Last June, Provigo Choquette, a Provigo affiliate in Marieville, Que. (40 km east of Montreal), celebrated its 40th anniversary as a family business.

Since 1998, it has been run by Daniel Choquette (son of the founder), who’s also president of Quebec’s food retailers’ association, the Association des détaillants en alimentation du Québec (ADA).

READ: An interview with CFIG's new chair, Scott Mitchell

Canadian Grocer recently spoke with Choquette on the challenges faced by Quebec’s independents, recent changes at Provigo and keeping his store fresh.

You’ve renovated twice in the last 10 years. What changes did you make?

In 2003, we redid the interior and improved the entry. In 2007, there was a big renovation that cost $1 million. We bought the land next door and enlarged the store by 12,000 sq. ft. to bring the sales space to 20,500 sq. ft. We had to invest properly to withstand the hits from competition and to take advantage of our city’s growth.

What are some of the challenges you face in Quebec as a retailer?

You always have to be available. You have to be ready to listen to customers, to offer a lot and always be on the lookout because of the large-surface stores, discount stores and internationals such as Target and Walmart that are coming with grocery stores.

The growth in space for food isn’t stopping, and there’s now much more square footage in Quebec than there should be. As an independent, you have to offer customers a bit more.

What do you think of the changes Loblaw is making in Quebec with the Provigo banner?

It’s super. I was hoping that this change would finally come. Changing the Loblaw banner to Provigo Le Marché is a very good idea. For several years, nobody dared do it.

People have been talking constantly about Provigo for the last three, four months on the networks and in the trade. We’re no longer being ignored. That’s very good.
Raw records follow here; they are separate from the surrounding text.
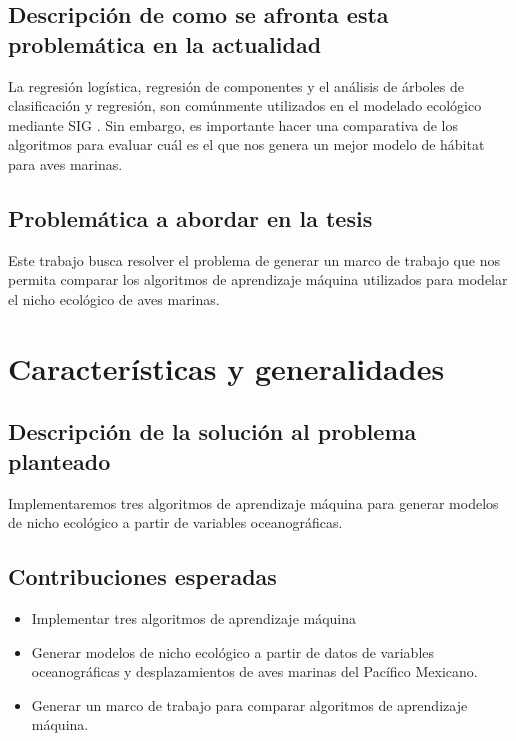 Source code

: \documentclass[runningheads,a4paper]{llncs}
\begin{document}
\subsection{Descripción de como se afronta esta problemática en la actualidad}

La regresión logística, regresión de componentes y el análisis de árboles de
clasificación y regresión, son comúnmente utilizados en el modelado ecológico
mediante SIG \cite{munoz2004comparison}. Sin embargo, es importante hacer una
comparativa de los algoritmos para evaluar cuál es el que nos genera un mejor
modelo de hábitat para aves marinas.


\subsection{Problemática a abordar en la tesis}

Este trabajo busca resolver el problema de generar un marco de trabajo que nos
permita comparar los algoritmos de aprendizaje máquina utilizados para modelar
el nicho ecológico de aves marinas.

\section{Características y generalidades}
\subsection{Descripción de la solución al problema planteado}

Implementaremos tres algoritmos de aprendizaje máquina para generar modelos de
nicho ecológico a partir de variables oceanográficas. 

\subsection{Contribuciones esperadas}

\begin{itemize}
    \item Implementar tres algoritmos de aprendizaje máquina 
    \item Generar modelos de nicho ecológico a partir de datos de variables
    oceanográficas y desplazamientos de aves marinas del Pacífico Mexicano.
    \item Generar un marco de trabajo para comparar algoritmos de aprendizaje máquina.
\end{itemize}
\end{document}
READ: Loblaw unveils new banner in Quebec, Provigo Le Marché

It’s opening new horizons for the independents and all the other markets because, in removing the Loblaw banner, we’ll be concentrating on only the Provigo banner and it will have a good image. It will regain its place in the market as it was in 1998.

Tell me about the mural in your store.

It’s a painting by a local artist that shows all the steps in the store from 1977 to 2013. We bought the current store in 1977. We bought a bowling alley, which we demolished to build our store. We’ve enlarged it seven times since.
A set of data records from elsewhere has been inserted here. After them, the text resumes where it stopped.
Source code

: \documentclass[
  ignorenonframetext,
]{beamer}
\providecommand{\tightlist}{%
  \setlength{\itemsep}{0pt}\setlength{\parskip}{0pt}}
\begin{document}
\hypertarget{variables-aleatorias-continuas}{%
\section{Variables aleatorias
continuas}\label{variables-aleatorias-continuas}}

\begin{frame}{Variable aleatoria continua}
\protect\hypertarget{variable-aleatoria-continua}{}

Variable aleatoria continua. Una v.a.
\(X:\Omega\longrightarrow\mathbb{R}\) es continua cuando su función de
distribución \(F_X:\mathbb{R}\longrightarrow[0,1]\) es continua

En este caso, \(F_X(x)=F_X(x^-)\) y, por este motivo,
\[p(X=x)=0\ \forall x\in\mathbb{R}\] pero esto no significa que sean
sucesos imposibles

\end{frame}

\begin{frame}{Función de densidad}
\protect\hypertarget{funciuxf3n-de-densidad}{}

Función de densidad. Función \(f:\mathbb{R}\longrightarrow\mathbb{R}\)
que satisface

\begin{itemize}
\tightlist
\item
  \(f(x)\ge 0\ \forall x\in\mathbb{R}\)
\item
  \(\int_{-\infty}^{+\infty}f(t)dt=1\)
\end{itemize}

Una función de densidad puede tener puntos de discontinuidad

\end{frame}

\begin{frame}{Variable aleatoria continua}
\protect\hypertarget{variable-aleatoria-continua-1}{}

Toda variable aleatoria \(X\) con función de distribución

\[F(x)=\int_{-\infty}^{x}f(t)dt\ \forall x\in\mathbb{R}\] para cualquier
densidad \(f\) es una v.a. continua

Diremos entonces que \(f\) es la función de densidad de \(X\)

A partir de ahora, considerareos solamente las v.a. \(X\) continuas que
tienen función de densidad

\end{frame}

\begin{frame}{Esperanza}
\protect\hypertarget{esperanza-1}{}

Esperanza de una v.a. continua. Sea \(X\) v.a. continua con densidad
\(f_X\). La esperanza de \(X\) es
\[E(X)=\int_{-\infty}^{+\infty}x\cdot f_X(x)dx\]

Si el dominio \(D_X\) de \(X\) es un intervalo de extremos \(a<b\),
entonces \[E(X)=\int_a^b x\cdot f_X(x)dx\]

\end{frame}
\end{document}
Are there more renovations coming?

I’m concentrating on growing sales now. If you don’t listen to your customers or ignore your ethnic clientele, you’ll lose sales. We have more immigrant workers coming to Quebec. If we don’t try to reach them, we’ll lose them.

You have to make contact with them and give them what they want. We have a lot of Guatemalan workers at the moment. We had to find an adequate number of products to feed them, from wheat to corn, to meet their needs.

What are the important issues for you as ADA’s president? And when does your term end?

I have a game plan and about 25% of it is completed. I’ve been with ADA for 12 years, two years as president, and I’m having fun. So why stop?

VIEW: Inside Provigo Le Marché in Sherbrooke

We’ve been pushing the Aliments du Québec program a great deal. It’s been a success. We’re defending our rights on a variety of points, such as credit-card charges, which are excessively high, plastic bags, recycling programs... There are many, many things, so that’s why I can’t quit.

Your two daughters work in the store part time. Will they take over the store one day?

It’s too far away to say. They’re gaining experience and appreciate it. One even went to Alberta to work for six weeks in a student exchange program that I was able to arrange with an IGA merchant who I know well.

So she was able to perfect her English and see what’s happening in another province in the food industry. But it’s too soon to say whether they’ll continue in the family business. And I’m not ready to retire yet. I still get pleasure in what I’m doing.